*EXCERPTED DATA*.
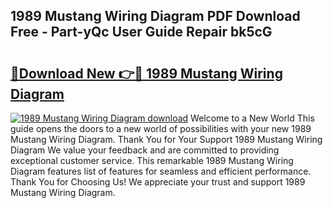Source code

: ## 1989 Mustang Wiring Diagram PDF Download Free - Part-yQc User Guide Repair bk5cG

# <h2><a href="http://dfo7st.blite.top/?on=1989+Mustang+Wiring+Diagram">🔗Download New 👉🔴 1989 Mustang Wiring Diagram</a></h2>

[![1989 Mustang Wiring Diagram download](https://i.imgur.com/lujVjoI.png)](http://dfo7st.blite.top/?on=1989+Mustang+Wiring+Diagram)
Welcome to a New World This guide opens the doors to a new world of possibilities with your new 1989 Mustang Wiring Diagram. Thank You for Your Support 1989 Mustang Wiring Diagram We value your feedback and are committed to providing exceptional customer service. This remarkable 1989 Mustang Wiring Diagram features list of features for seamless and efficient performance. Thank You for Choosing Us! We appreciate your trust and support 1989 Mustang Wiring Diagram.
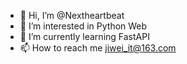 - 👋 Hi, I’m @Nextheartbeat
- 👀 I’m interested in Python Web
- 🌱 I’m currently learning FastAPI
- 📫 How to reach me jiwei_it@163.com

<!---
Nextheartbeat/Nextheartbeat is a ✨ special ✨ repository because its `README.md` (this file) appears on your GitHub profile.
You can click the Preview link to take a look at your changes.
--->

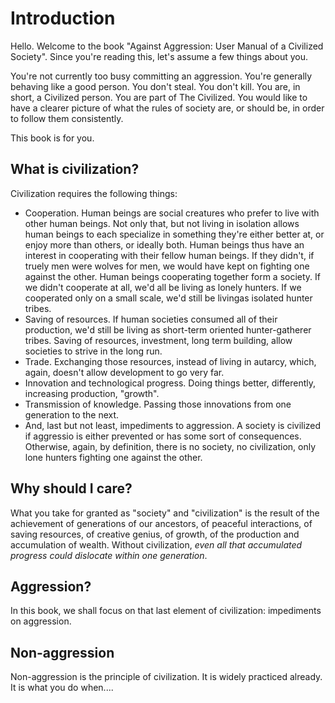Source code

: Introduction
===

Hello. Welcome to the book "Against Aggression: User Manual of a Civilized Society". Since you're reading this, let's assume a few things about you.

You're not currently too busy committing an aggression. You're generally behaving like a good person. You don't steal. You don't kill. You are, in short, a Civilized person. You are part of The Civilized. You would like to have a clearer picture of what the rules of society are, or should be, in order to follow them consistently.

This book is for you.

## What is civilization?

Civilization requires the following things:

* Cooperation. Human beings are social creatures who prefer to live with other human beings. Not only that, but not living in isolation allows human beings to each specialize in something they're either better at, or enjoy more than others, or ideally both. Human beings thus have an interest in cooperating with their fellow human beings. If they didn't, if truely men were wolves for men, we would have kept on fighting one against the other. Human beings cooperating together form a society. If we didn't cooperate at all, we'd all be living as lonely hunters. If we cooperated only on a small scale, we'd still be livingas isolated hunter tribes.
* Saving of resources. If human societies consumed all of their production, we'd still be living as short-term oriented hunter-gatherer tribes. Saving of resources, investment, long term building, allow societies to strive in the long run.
* Trade. Exchanging those resources, instead of living in autarcy, which, again, doesn't allow development to go very far.
* Innovation and technological progress. Doing things better, differently, increasing production, "growth".
* Transmission of knowledge. Passing those innovations from one generation to the next.
* And, last but not least, impediments to aggression. A society is civilized if aggressio is either prevented or has some sort of consequences. Otherwise, again, by definition, there is no society, no civilization, only lone hunters fighting one against the other.

## Why should I care?

What you take for granted as "society" and "civilization" is the result of the achievement of generations of our ancestors, of peaceful interactions, of saving resources, of creative genius, of growth, of the production and accumulation of wealth. Without civilization, *even all that accumulated progress could dislocate within one generation*.

## Aggression?

In this book, we shall focus on that last element of civilization: impediments on aggression.


## Non-aggression

Non-aggression is the principle of civilization. It is widely practiced already. It is what you do when....
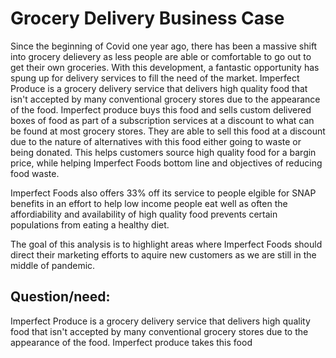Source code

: # Grocery Delivery Business Case

Since the beginning of Covid one year ago, there has been a massive shift into grocery delievery as less people are able or comfortable to go out to get their own groceries.  With this development, a fantastic opportunity has spung up for delivery services to fill the need of the market. Imperfect Produce is a grocery delivery service that delivers high quality food that isn't accepted by many conventional grocery stores due to the appearance of the food.  Imperfect produce buys this food and sells custom delivered boxes of food as part of a subscription services at a discount to what can be found at most grocery stores.  They are able to sell this food at a discount due to the nature of alternatives with this food either going to waste or being donated.  This helps customers source high quality food for a bargin price, while helping Imperfect Foods bottom line and objectives of reducing food waste.  

Imperfect Foods also offers 33% off its service to people elgible for SNAP benefits in an effort to help low income people eat well as often the affordiability and availability of high quality food prevents certain populations from eating a healthy diet.

The goal of this analysis is to highlight areas where Imperfect Foods should direct their marketing efforts to aquire new customers as we are still in the middle of pandemic.  

## Question/need:

Imperfect Produce is a grocery delivery service that delivers high quality food that isn't accepted by many conventional grocery stores due to the appearance of the food.  Imperfect produce takes this food 
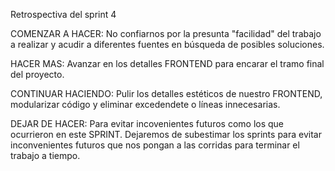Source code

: Retrospectiva del sprint 4

COMENZAR A HACER: No confiarnos por la presunta "facilidad" del trabajo a realizar y acudir a diferentes fuentes en búsqueda de posibles soluciones.

HACER MAS: Avanzar en los detalles FRONTEND para encarar el tramo final del proyecto.

CONTINUAR HACIENDO: Pulir los detalles estéticos de nuestro FRONTEND, modularizar código y eliminar excedendete o líneas innecesarias.

DEJAR DE HACER: Para evitar incovenientes futuros como los que ocurrieron en este SPRINT. Dejaremos de subestimar los sprints para evitar inconvenientes futuros que nos pongan a las corridas para terminar el trabajo a tiempo.
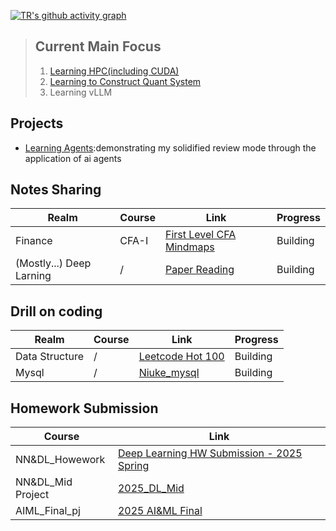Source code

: 
[![TR's github activity graph](https://github-readme-activity-graph.vercel.app/graph?username=RuiqiTang&theme=github-light)](https://github.com/ashutosh00710/github-readme-activity-graph)

> ## Current Main Focus
> 1. [Learning HPC(including CUDA)](https://github.com/RuiqiTang/Learning_HPC)
> 2. [Learning to Construct Quant System](https://github.com/RuiqiTang/Learning_Quant_System_Construction)
> 3. Learning vLLM

## Projects
- [Learning Agents](https://github.com/RuiqiTang/Learning-Agents):demonstrating my solidified review mode through the application of ai agents
## Notes Sharing
Realm|Course|Link|Progress|
|--|--|--|--|
|Finance|CFA-I|[First Level CFA Mindmaps](https://github.com/RuiqiTang/CFA-I-Mindmaps)|Building|
|(Mostly...) Deep Larning|/|[Paper Reading](https://github.com/RuiqiTang/Paper-Reading-Archieve)|Building|

## Drill on coding
Realm|Course|Link|Progress|
|--|--|--|--|
|Data Structure|/|[Leetcode Hot 100](https://github.com/RuiqiTang/Leetcode-Hot-100)|Building|
|Mysql|/|[Niuke_mysql](https://github.com/RuiqiTang/Niuke_mysql)|Building|

## Homework Submission
Course|Link|
|--|--|
|NN&DL_Howework|[Deep Learning HW Submission - 2025 Spring](https://github.com/RuiqiTang/Deep_Learning_2025_Spring_Lesson_Homworks_Submission/tree/main)|
|NN&DL_Mid Project|[2025_DL_Mid](https://github.com/RuiqiTang/2025_Spring_DL_Mid.git)|
|AIML_Final_pj|[2025 AI&ML Final](https://github.com/QianRMB/AIML.git)|
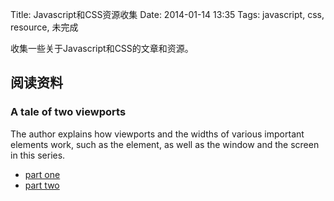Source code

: Title: Javascript和CSS资源收集
Date: 2014-01-14 13:35
Tags: javascript, css, resource, 未完成

[1]: http://www.quirksmode.org/mobile/viewports.html "A tale of two viewports — part one"
[2]: http://www.quirksmode.org/mobile/viewports2.html "A tale of two viewports — part two"

收集一些关于Javascript和CSS的文章和资源。

## 阅读资料

### A tale of two viewports
The author explains how viewports and the widths of various important elements work, such as the <html> element, as well as the window and the screen in this series.

*  [part one][1]
*  [part two][2]

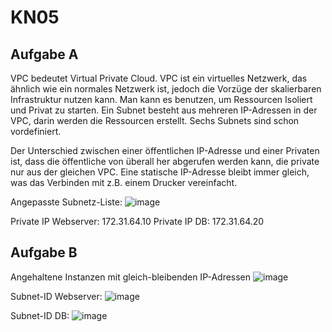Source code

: # KN05

## Aufgabe A

VPC bedeutet Virtual Private Cloud. VPC ist ein virtuelles Netzwerk, das ähnlich wie ein normales Netzwerk ist, jedoch die Vorzüge der skalierbaren Infrastruktur nutzen kann. Man kann es benutzen, um Ressourcen Isoliert und Privat zu starten. Ein Subnet besteht aus mehreren IP-Adressen in der VPC, darin werden die Ressourcen erstellt. Sechs Subnets sind schon vordefiniert.

Der Unterschied zwischen einer öffentlichen IP-Adresse und einer Privaten ist, dass die öffentliche von überall her abgerufen werden kann, die private nur aus der gleichen VPC. Eine statische IP-Adresse bleibt immer gleich, was das Verbinden mit z.B. einem Drucker vereinfacht.

Angepasste Subnetz-Liste:
![image](https://github.com/user-attachments/assets/59912dff-78aa-4199-85af-9f5902b199ba)

Private IP Webserver: 172.31.64.10
Private IP DB: 172.31.64.20

## Aufgabe B

Angehaltene Instanzen mit gleich-bleibenden IP-Adressen
![image](https://github.com/user-attachments/assets/bd71b1ce-dea0-4945-a6c1-5ee8b6bf5545)

Subnet-ID Webserver:
![image](https://github.com/user-attachments/assets/962f4da1-ddab-4247-bcad-500ac3fc4e22)

Subnet-ID DB:
![image](https://github.com/user-attachments/assets/fca239ed-8d8d-4251-b855-3605b08a0f5a)

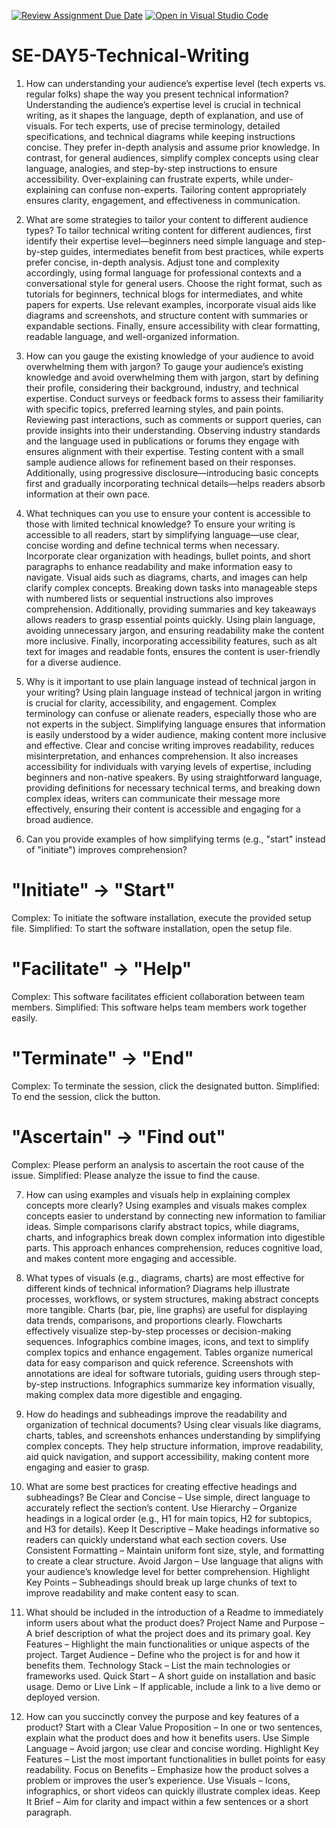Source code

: [![Review Assignment Due Date](https://classroom.github.com/assets/deadline-readme-button-22041afd0340ce965d47ae6ef1cefeee28c7c493a6346c4f15d667ab976d596c.svg)](https://classroom.github.com/a/zsAR-pyY)
[![Open in Visual Studio Code](https://classroom.github.com/assets/open-in-vscode-2e0aaae1b6195c2367325f4f02e2d04e9abb55f0b24a779b69b11b9e10269abc.svg)](https://classroom.github.com/online_ide?assignment_repo_id=18670699&assignment_repo_type=AssignmentRepo)
# SE-DAY5-Technical-Writing
1. How can understanding your audience’s expertise level (tech experts vs. regular folks) shape the way you present technical information?
Understanding the audience’s expertise level is crucial in technical writing, as it shapes the language, depth of explanation, and use of visuals. For tech experts, use of precise terminology, detailed specifications, and technical diagrams while keeping instructions concise. They prefer in-depth analysis and assume prior knowledge. In contrast, for general audiences, simplify complex concepts using clear language, analogies, and step-by-step instructions to ensure accessibility. Over-explaining can frustrate experts, while under-explaining can confuse non-experts. Tailoring content appropriately ensures clarity, engagement, and effectiveness in communication.

2. What are some strategies to tailor your content to different audience types?
To tailor technical writing content for different audiences, first identify their expertise level—beginners need simple language and step-by-step guides, intermediates benefit from best practices, while experts prefer concise, in-depth analysis. Adjust tone and complexity accordingly, using formal language for professional contexts and a conversational style for general users. Choose the right format, such as tutorials for beginners, technical blogs for intermediates, and white papers for experts. Use relevant examples, incorporate visual aids like diagrams and screenshots, and structure content with summaries or expandable sections. Finally, ensure accessibility with clear formatting, readable language, and well-organized information.
3. How can you gauge the existing knowledge of your audience to avoid overwhelming them with jargon?
To gauge your audience’s existing knowledge and avoid overwhelming them with jargon, start by defining their profile, considering their background, industry, and technical expertise. Conduct surveys or feedback forms to assess their familiarity with specific topics, preferred learning styles, and pain points. Reviewing past interactions, such as comments or support queries, can provide insights into their understanding. Observing industry standards and the language used in publications or forums they engage with ensures alignment with their expertise. Testing content with a small sample audience allows for refinement based on their responses. Additionally, using progressive disclosure—introducing basic concepts first and gradually incorporating technical details—helps readers absorb information at their own pace.
4. What techniques can you use to ensure your content is accessible to those with limited technical knowledge?
 To ensure your writing is accessible to all readers, start by simplifying     language—use clear, concise wording and define technical terms when necessary. 
  Incorporate clear organization with headings, bullet points, and short paragraphs to enhance readability and make information easy to navigate. Visual aids such 
  as diagrams, charts, and images can help clarify complex concepts. Breaking down tasks into manageable steps with numbered lists or sequential instructions also 
  improves comprehension. Additionally, providing summaries and key takeaways allows readers to grasp essential points quickly. Using plain language, avoiding 
  unnecessary jargon, and ensuring readability make the content more inclusive. Finally, incorporating accessibility features, such as alt text for images and 
  readable fonts, ensures the content is user-friendly for a diverse audience.

5. Why is it important to use plain language instead of technical jargon in your writing?
 Using plain language instead of technical jargon in writing is crucial for clarity, accessibility, and engagement. Complex terminology can confuse or alienate 
  readers, especially those who are not experts in the subject. Simplifying language ensures that information is easily understood by a wider audience, making 
  content more inclusive and effective. Clear and concise writing improves readability, reduces misinterpretation, and enhances comprehension. It also increases 
  accessibility for individuals with varying levels of expertise, including beginners and non-native speakers. By using straightforward language, providing 
  definitions for necessary technical terms, and breaking down complex ideas, writers can communicate their message more effectively, ensuring their content is 
  accessible and engaging for a broad audience.

6. Can you provide examples of how simplifying terms (e.g., "start" instead of "initiate") improves comprehension?
#  "Initiate" → "Start"
 Complex: To initiate the software installation, execute the provided setup file.
 Simplified: To start the software installation, open the setup file.
# "Facilitate" → "Help"
  Complex: This software facilitates efficient collaboration between team members.
  Simplified: This software helps team members work together easily.
#  "Terminate" → "End"
  Complex: To terminate the session, click the designated button.
  Simplified: To end the session, click the button.
 # "Ascertain" → "Find out"
  Complex: Please perform an analysis to ascertain the root cause of the issue.
  Simplified: Please analyze the issue to find the cause.

7. How can using examples and visuals help in explaining complex concepts more clearly?
Using examples and visuals makes complex concepts easier to understand by connecting new information to familiar ideas. Simple comparisons clarify abstract topics, while diagrams, charts, and infographics break down complex information into digestible parts. This approach enhances comprehension, reduces cognitive load, and makes content more engaging and accessible.
8. What types of visuals (e.g., diagrams, charts) are most effective for different kinds of technical information?
Diagrams help illustrate processes, workflows, or system structures, making abstract concepts more tangible. Charts (bar, pie, line graphs) are useful for displaying data trends, comparisons, and proportions clearly. Flowcharts effectively visualize step-by-step processes or decision-making sequences. Infographics combine images, icons, and text to simplify complex topics and enhance engagement. Tables organize numerical data for easy comparison and quick reference. Screenshots with annotations are ideal for software tutorials, guiding users through step-by-step instructions. Infographics summarize key information visually, making complex data more digestible and engaging.
9. How do headings and subheadings improve the readability and organization of technical documents?
Using clear visuals like diagrams, charts, tables, and screenshots enhances understanding by simplifying complex concepts. They help structure information, improve 
readability, aid quick navigation, and support accessibility, making content more engaging and easier to grasp.

10. What are some best practices for creating effective headings and subheadings?
Be Clear and Concise – Use simple, direct language to accurately reflect the section’s content.
Use Hierarchy – Organize headings in a logical order (e.g., H1 for main topics, H2 for subtopics, and H3 for details).
Keep It Descriptive – Make headings informative so readers can quickly understand what each section covers.
Use Consistent Formatting – Maintain uniform font size, style, and formatting to create a clear structure.
Avoid Jargon – Use language that aligns with your audience’s knowledge level for better comprehension.
Highlight Key Points – Subheadings should break up large chunks of text to improve readability and make content easy to scan.

11. What should be included in the introduction of a Readme to immediately inform users about what the product does?
Project Name and Purpose – A brief description of what the project does and its primary goal.
 Key Features – Highlight the main functionalities or unique aspects of the project.
 Target Audience – Define who the project is for and how it benefits them.
 Technology Stack – List the main technologies or frameworks used.
 Quick Start – A short guide on installation and basic usage.
 Demo or Live Link – If applicable, include a link to a live demo or deployed version.

12. How can you succinctly convey the purpose and key features of a product?
Start with a Clear Value Proposition – In one or two sentences, explain what the product does and how it benefits users. Use Simple Language – Avoid jargon; use clear and concise wording. Highlight Key Features – List the most important functionalities in bullet points for easy readability. Focus on Benefits – Emphasize how the product solves a problem or improves the user’s experience. Use Visuals – Icons, infographics, or short videos can quickly illustrate complex ideas. Keep It Brief – Aim for clarity and impact within a few sentences or a short paragraph.

  
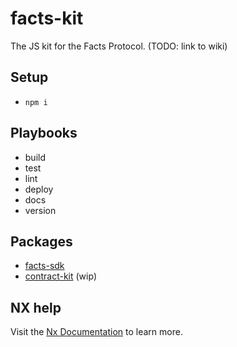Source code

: # facts-kit

The JS kit for the Facts Protocol. (TODO: link to wiki)

## Setup

- `npm i`

## Playbooks

- build
- test
- lint
- deploy
- docs
- version

## Packages

- [facts-sdk](./packages/facts-sdk/README.md)
- [contract-kit](./packages/contract-kit/README.md) (wip)

## NX help

Visit the [Nx Documentation](https://nx.dev) to learn more.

*WORK REQUEST*. All lines from the start of the entries above through the line containing "Mustang Wiring Diagram</a></h2>" must be transcribed exactly, both ends included, and no picture may be copied.

*TASK SOLUTION*.
Source code

: ## 1989 Mustang Wiring Diagram PDF Download Free - Part-yQc User Guide Repair bk5cG

# <h2><a href="http://dfo7st.blite.top/?on=1989+Mustang+Wiring+Diagram">🔗Download New 👉🔴 1989 Mustang Wiring Diagram</a></h2>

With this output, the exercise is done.